Meniscal Transplant

Meniscal Transplant

As life happens, so do injuries, especially those that occur when we least expect them. Sometimes these injuries need special care and attention.  A torn meniscus in the knee, for example, whether the result of a quick pivot during a basketball game, an unexpected fall or just wear and tear over time, can have long-lasting effects. Like a lot of knee injuries, a meniscus tear can be painful and debilitating. Living without a meniscus can increase the risk of osteoarthritis and chronic knee pain. A meniscal transplant may be the answer. The best way to find out is to question the skilled and experienced orthopedic specialists at OCC – Advanced Orthopedic & Sports Medicine Specialists in Denver, Parker, or Aurora, Colorado. A meniscal transplant can allow young, active people to return to daily activities and can even help injured athletes return to their sport.

OVERVIEW

Meniscus tears are among the most common knee injuries affecting approximately 1 million people in the U.S. each year. They are one of the most frequently occurring cartilage injuries of the knee. When people talk about “torn cartilage” in the knee, they are usually referring to a torn meniscus. However, meniscal transplant surgery is rare and not for everyone. In a meniscus transplantation, a surgeon implants a new meniscus (taken from a cadaver) into the patient’s knee joint. This procedure is technically known as meniscal allograft transplantation (MAT). Allograft is a term that simply means “the transplantation of tissue from one person (a donor) to another”.

ABOUT THE MENISCUS

Three bones meet to form your knee joint: your thighbone (femur), shinbone (tibia), and kneecap (patella). A meniscus is a C-shaped wedge of rubbery cartilage that sits in the knee joint between the ends of the tibia (shinbone) and femur (thighbone). It is considered the knee’s main shock absorber. Each knee contains a medial (inner) and lateral (outer) meniscus, which together are called menisci (the plural of meniscus). The medial meniscus, on the inside of the knee, absorbs about 50% of impact to the knee joint – thus, it helps to prevent osteoarthritis, especially in somebody who is bowlegged (varus alignment). The role of the medial meniscus is also important in patients who are missing an anterior cruciate ligament (ACL) or who have previously received an ACL reconstruction.  The posterior horn of the medial meniscus serves as a backup to the anterior sliding of the knee, which can cause an ACL reconstruction to fail if the meniscus is not present to act as a bumper. The lateral meniscus absorbs more shock than the medial meniscus.  The lateral meniscus has been noted to absorb about 70% of the impact on the lateral compartment in the knee.  In addition to shock absorption, the lateral meniscus also plays a key role in the protection of an ACL reconstruction and provides stability in the presence of a torn ACL.  In the absence of an ACL and lateral meniscus – there is a significant amount of rotational instability.

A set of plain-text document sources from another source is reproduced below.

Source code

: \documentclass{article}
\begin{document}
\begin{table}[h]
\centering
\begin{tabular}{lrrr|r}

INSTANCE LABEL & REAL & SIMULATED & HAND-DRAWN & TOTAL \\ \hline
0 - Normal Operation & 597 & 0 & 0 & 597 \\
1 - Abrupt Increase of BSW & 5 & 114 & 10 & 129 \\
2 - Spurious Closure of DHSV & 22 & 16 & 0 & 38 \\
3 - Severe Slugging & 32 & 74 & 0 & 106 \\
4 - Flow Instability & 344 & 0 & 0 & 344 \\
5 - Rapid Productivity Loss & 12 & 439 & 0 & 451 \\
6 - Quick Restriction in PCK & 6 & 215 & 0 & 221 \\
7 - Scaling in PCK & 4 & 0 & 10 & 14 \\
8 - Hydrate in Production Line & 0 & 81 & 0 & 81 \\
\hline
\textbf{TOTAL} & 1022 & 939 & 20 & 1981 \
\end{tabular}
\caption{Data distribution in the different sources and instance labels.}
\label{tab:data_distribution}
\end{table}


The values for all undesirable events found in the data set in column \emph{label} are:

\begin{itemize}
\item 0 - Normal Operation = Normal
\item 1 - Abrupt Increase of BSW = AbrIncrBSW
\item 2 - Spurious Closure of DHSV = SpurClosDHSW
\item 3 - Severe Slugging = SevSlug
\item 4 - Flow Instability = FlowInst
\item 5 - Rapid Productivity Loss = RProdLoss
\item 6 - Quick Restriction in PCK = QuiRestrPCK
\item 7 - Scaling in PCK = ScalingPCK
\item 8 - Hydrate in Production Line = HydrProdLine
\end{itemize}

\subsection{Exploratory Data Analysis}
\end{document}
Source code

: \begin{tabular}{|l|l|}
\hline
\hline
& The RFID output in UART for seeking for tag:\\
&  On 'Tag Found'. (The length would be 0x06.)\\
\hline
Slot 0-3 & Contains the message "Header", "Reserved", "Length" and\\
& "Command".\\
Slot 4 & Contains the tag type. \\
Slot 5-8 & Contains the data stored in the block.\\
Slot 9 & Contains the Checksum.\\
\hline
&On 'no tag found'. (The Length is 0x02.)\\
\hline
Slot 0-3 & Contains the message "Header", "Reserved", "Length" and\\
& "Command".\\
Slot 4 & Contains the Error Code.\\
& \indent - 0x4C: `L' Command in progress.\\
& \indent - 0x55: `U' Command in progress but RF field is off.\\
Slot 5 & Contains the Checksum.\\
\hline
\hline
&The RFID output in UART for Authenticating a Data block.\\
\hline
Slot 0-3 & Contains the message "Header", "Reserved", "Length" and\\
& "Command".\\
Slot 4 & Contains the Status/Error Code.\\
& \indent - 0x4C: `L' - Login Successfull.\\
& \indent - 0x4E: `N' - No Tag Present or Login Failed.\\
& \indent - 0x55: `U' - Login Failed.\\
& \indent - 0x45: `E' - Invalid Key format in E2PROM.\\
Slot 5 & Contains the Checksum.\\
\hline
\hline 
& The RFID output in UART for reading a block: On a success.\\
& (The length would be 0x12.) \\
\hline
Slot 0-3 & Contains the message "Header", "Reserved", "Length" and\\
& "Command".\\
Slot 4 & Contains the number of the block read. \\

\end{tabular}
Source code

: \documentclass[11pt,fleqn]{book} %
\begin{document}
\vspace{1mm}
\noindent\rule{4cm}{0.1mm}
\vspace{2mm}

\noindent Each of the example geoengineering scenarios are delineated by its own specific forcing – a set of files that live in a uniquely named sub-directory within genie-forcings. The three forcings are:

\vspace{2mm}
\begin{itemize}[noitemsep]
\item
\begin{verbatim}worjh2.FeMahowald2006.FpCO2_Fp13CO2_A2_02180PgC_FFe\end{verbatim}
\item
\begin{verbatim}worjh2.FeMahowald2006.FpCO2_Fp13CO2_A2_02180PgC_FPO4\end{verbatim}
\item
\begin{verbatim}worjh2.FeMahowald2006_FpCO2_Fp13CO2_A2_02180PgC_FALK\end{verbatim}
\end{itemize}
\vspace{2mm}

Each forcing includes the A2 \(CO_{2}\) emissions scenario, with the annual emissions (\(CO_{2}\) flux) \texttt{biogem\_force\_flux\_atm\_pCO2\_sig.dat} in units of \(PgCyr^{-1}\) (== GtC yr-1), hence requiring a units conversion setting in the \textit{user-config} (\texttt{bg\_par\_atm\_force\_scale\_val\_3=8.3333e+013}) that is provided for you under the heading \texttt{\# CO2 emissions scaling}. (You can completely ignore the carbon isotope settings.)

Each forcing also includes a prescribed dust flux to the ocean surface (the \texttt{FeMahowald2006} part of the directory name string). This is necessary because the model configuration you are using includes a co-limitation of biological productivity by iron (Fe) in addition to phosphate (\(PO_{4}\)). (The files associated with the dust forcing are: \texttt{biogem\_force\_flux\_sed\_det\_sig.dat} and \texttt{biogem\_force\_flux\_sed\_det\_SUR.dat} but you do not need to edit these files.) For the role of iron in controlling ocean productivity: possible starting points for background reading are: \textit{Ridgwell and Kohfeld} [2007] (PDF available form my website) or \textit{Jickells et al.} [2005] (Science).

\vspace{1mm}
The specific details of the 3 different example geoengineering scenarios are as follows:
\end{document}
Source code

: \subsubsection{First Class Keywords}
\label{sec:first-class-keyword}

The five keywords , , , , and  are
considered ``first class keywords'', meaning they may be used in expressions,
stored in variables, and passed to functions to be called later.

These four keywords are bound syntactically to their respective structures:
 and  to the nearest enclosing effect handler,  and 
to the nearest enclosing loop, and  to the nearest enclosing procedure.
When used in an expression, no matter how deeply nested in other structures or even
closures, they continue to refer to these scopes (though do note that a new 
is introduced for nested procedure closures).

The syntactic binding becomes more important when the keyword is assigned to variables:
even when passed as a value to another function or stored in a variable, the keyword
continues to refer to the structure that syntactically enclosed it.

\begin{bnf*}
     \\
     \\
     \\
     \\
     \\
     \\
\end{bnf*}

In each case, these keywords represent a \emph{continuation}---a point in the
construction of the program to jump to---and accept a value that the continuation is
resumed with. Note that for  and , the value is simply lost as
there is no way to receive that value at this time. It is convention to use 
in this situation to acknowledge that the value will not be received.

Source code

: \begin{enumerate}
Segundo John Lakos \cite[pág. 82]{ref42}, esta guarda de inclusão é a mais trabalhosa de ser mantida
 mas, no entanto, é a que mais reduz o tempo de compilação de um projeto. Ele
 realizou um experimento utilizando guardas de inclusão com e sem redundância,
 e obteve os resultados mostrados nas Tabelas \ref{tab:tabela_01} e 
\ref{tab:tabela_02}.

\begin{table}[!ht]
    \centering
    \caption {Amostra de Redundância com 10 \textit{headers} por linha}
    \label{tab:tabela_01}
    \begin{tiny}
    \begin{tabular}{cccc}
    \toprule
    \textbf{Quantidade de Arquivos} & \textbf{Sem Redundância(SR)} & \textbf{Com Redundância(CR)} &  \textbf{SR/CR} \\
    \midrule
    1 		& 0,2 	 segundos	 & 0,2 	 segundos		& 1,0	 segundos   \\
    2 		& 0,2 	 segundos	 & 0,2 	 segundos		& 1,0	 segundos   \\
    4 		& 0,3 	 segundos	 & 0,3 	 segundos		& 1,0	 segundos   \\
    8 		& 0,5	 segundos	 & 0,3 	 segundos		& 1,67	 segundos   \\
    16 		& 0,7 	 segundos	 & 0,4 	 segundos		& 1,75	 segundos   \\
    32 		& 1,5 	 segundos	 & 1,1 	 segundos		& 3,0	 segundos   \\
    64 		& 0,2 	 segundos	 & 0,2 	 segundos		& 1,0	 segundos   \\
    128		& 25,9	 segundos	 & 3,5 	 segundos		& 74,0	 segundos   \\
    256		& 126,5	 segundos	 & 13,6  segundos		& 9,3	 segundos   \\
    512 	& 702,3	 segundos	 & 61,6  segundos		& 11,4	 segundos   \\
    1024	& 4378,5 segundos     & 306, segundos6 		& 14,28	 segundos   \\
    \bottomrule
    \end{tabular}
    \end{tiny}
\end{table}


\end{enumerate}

WHAT IS A MENISCAL TRANSPLANT?

A meniscal transplant is a surgery to replace a damaged, torn, or missing meniscus. Surgeons usually perform this procedure on people under age 40 or 50 who are physically active and maintain a healthy weight. To be eligible for a meniscal transplant, there must be a missing part of the meniscus or it has a severe tear. Other parts of the knee should not have damage. If there is already arthritis present, and the cartilage in the knee has worn away too much, the procedure might not be successful. This is why for many older patients with this condition, a total or partial joint replacement might be the right option. Allograft tissue for a meniscal transplant (meniscal allograft transplantation – MAT) comes from a human donor, in this case, a cadaver (deceased donor). For allograft preparation, healthy cartilage tissue is taken from the cadaver and frozen. A screening process is done before selecting a possible donor. Someone who knows the donor well is interviewed to help identify risk factors that would prevent the use of the donor tissue. Once selected, the donor tissue undergoes many tests. The safety of the tissue is monitored by the American Association of Tissue Banks and the United States Food and Drug Administration. The tissue is tested for viruses like those that cause HIV/AIDS, West Nile virus, hepatitis B and C, as well as for bacteria. A meniscal transplant is not like a heart or lung transplant, in which “rejection” can occur. Additionally, patients do not need to be on immunosuppressants or other medications after the procedure.